関西の第二地方銀行が個性化戦略を推し進めている。旧相互銀行をルーツとする第二地銀は、地方銀行より規模が小さく、かつては営業面で不利な戦いを強いられた。しかし、富裕層の囲い込みや学生へのアピールが奏功し、力をつけ規模も拡大。地銀と第二地銀という行政による旧来の区分は、ほとんど意味をなさなくなっている。

■格下の烙印

 「第二地銀で不自由なことは何もない。(地銀と)違うのは所属する団体だけだ」。兵庫県を地盤とするみなと銀行の服部博明頭取は強調する。

 第二地銀は、「無尽」と呼ばれる互助会組織が転換した相互銀行が前身。第二地方銀行協会(41行)を組織するが、全国地方銀行協会(64行)の担当者は「業務内容は全く同じ」と説明する。

 しかし、一般的に地方銀行の方が規模が大きいこともあり、ある第二地銀の幹部は「地銀は、いつまでも第二地銀を格下に見ている」と話す。

 第二地銀は相互銀行時代から苦難の歴史を歩んできた。地域の有力企業は地方銀行に押さえられ、中小企業が振り出す手形に「相互銀行」と記してあると、「信用度が落ちる」と言われたこともあったという。一方で中小・零細企業を開拓しようにも、小回りのきく信用金庫に出遅れた。

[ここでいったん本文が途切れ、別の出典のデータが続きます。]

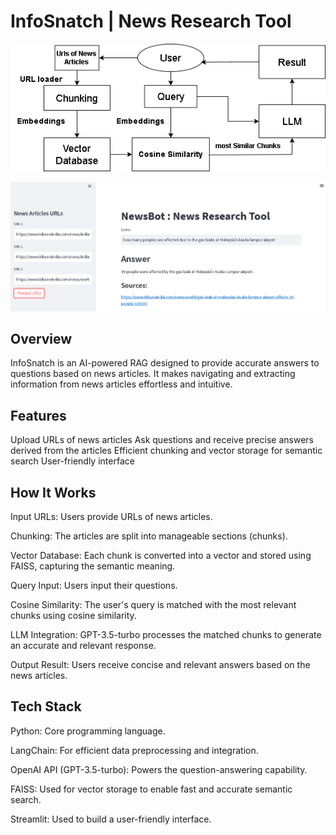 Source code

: # InfoSnatch | News Research Tool
![newsBOT Architecture](images/workflow.png)


![newsBOT Architecture](images/Screenshotnewsbot.png)
## Overview
InfoSnatch is an AI-powered RAG designed to provide accurate answers to questions based on news articles. It makes navigating and extracting information from news articles effortless and intuitive.

## Features
Upload URLs of news articles
Ask questions and receive precise answers derived from the articles
Efficient chunking and vector storage for semantic search
User-friendly interface


## How It Works
Input URLs: Users provide URLs of news articles.

Chunking: The articles are split into manageable sections (chunks).

Vector Database: Each chunk is converted into a vector and stored using FAISS, capturing the semantic meaning.

Query Input: Users input their questions.

Cosine Similarity: The user's query is matched with the most relevant chunks using cosine similarity.

LLM Integration: GPT-3.5-turbo processes the matched chunks to generate an accurate and relevant response.

Output Result: Users receive concise and relevant answers based on the news articles.


## Tech Stack
Python: Core programming language.

LangChain: For efficient data preprocessing and integration.

OpenAI API (GPT-3.5-turbo): Powers the question-answering capability.

FAISS: Used for vector storage to enable fast and accurate semantic search.

Streamlit: Used to build a user-friendly interface.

 過去には、リスクの高い不動産開発への無理な融資や、オーナー経営者による情実融資もあり、バブル崩壊後の約20年前には、第二地銀の破綻が相次いだ。

■独自色でイメージ向上

 波乱の時代をくぐり抜けた第二地銀は、20年以上かけて体質改善を進め、独自の戦略を打ち出せるところまできた。

 みなと銀は、7月に学園都市支店(神戸市)内に学生との接点を増やすための情報発信カフェを開設する計画。また、地元信金と共同で観光ファンドを設立するなど、地域活性化をテーマに柔軟な提携戦略を打ち出している。

 関西アーバン銀は、一定以上の預金残高があることなどを条件とする会員組織を設置し、専用の「プラチナラウンジ」や資産運用相談スペースなどで手厚いサービスを展開。「投資信託販売などの伸びにつながっている」(広報)という。

 同行は、就職情報会社「マイナビ」による「大学生就職企業人気ランキング(2017年卒文系)」で86位と、地域金融機関として唯一ベスト100入りを果たし、金融機関の採用担当者の間で話題の的となっている。

 日本総合研究所研究員の吉本澄司氏は「今の学生は地銀、第二地銀という区別にこだわっていない」と指摘。決して番狂わせではないとの見方だ。

 第二地銀のみなと銀、関西アーバン銀、地銀の近畿大阪銀行は今年3月、経営統合に向けた協議を進めることで合意した。このうち平成28年3月期の預金残高、貸出金が最も多いのは関西アーバン銀。地銀と第二地銀を区別するのは、時代遅れのようだ。